=== Supplied entries ===

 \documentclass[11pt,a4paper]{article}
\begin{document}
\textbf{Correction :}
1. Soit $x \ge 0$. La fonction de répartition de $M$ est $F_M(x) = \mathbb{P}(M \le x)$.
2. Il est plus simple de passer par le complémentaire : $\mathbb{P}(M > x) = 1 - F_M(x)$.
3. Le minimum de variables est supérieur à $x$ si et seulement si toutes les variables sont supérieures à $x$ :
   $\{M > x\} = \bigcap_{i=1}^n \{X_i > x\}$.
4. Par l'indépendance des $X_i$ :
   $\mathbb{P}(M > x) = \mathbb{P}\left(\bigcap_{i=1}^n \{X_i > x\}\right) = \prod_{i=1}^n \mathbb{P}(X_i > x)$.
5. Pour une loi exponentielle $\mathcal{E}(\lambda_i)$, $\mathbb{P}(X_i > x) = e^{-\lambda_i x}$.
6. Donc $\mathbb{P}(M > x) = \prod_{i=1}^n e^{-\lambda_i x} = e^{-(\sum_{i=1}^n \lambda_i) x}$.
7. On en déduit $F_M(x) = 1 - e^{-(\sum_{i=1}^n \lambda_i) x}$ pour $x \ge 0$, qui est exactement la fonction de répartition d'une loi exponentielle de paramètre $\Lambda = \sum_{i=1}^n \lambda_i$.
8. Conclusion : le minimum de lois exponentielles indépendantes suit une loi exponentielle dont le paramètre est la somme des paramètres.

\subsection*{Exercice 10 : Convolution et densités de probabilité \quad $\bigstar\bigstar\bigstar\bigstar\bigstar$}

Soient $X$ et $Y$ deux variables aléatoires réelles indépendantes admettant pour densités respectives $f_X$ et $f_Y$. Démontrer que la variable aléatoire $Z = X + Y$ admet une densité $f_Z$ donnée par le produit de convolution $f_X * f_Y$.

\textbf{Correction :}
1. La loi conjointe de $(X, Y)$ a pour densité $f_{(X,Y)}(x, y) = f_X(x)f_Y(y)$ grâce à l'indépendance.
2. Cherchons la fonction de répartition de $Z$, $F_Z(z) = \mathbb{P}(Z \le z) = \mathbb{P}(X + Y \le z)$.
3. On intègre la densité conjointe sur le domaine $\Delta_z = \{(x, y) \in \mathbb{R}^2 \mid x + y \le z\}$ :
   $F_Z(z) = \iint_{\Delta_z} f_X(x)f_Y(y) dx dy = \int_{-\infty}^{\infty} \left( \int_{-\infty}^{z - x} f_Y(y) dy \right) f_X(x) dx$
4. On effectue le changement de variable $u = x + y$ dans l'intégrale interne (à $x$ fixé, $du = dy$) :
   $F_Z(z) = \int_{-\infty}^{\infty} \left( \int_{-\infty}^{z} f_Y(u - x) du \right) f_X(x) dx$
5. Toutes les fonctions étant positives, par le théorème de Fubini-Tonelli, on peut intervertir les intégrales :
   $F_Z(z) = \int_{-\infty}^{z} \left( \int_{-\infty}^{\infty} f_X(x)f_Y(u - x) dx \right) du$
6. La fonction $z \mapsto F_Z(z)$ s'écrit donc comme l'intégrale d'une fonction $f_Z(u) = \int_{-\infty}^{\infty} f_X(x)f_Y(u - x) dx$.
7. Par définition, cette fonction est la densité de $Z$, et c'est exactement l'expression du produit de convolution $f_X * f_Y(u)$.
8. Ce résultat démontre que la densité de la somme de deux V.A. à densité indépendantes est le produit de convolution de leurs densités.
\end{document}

===

§ **Description of the task**
Working from the records above, write out verbatim only the lines from the line containing "2. Cherchons la" through the line containing "du \right) f_X(x) dx$".

§ **Written solution**
2. Cherchons la fonction de répartition de $Z$, $F_Z(z) = \mathbb{P}(Z \le z) = \mathbb{P}(X + Y \le z)$.
3. On intègre la densité conjointe sur le domaine $\Delta_z = \{(x, y) \in \mathbb{R}^2 \mid x + y \le z\}$ :
   $F_Z(z) = \iint_{\Delta_z} f_X(x)f_Y(y) dx dy = \int_{-\infty}^{\infty} \left( \int_{-\infty}^{z - x} f_Y(y) dy \right) f_X(x) dx$
4. On effectue le changement de variable $u = x + y$ dans l'intégrale interne (à $x$ fixé, $du = dy$) :
   $F_Z(z) = \int_{-\infty}^{\infty} \left( \int_{-\infty}^{z} f_Y(u - x) du \right) f_X(x) dx$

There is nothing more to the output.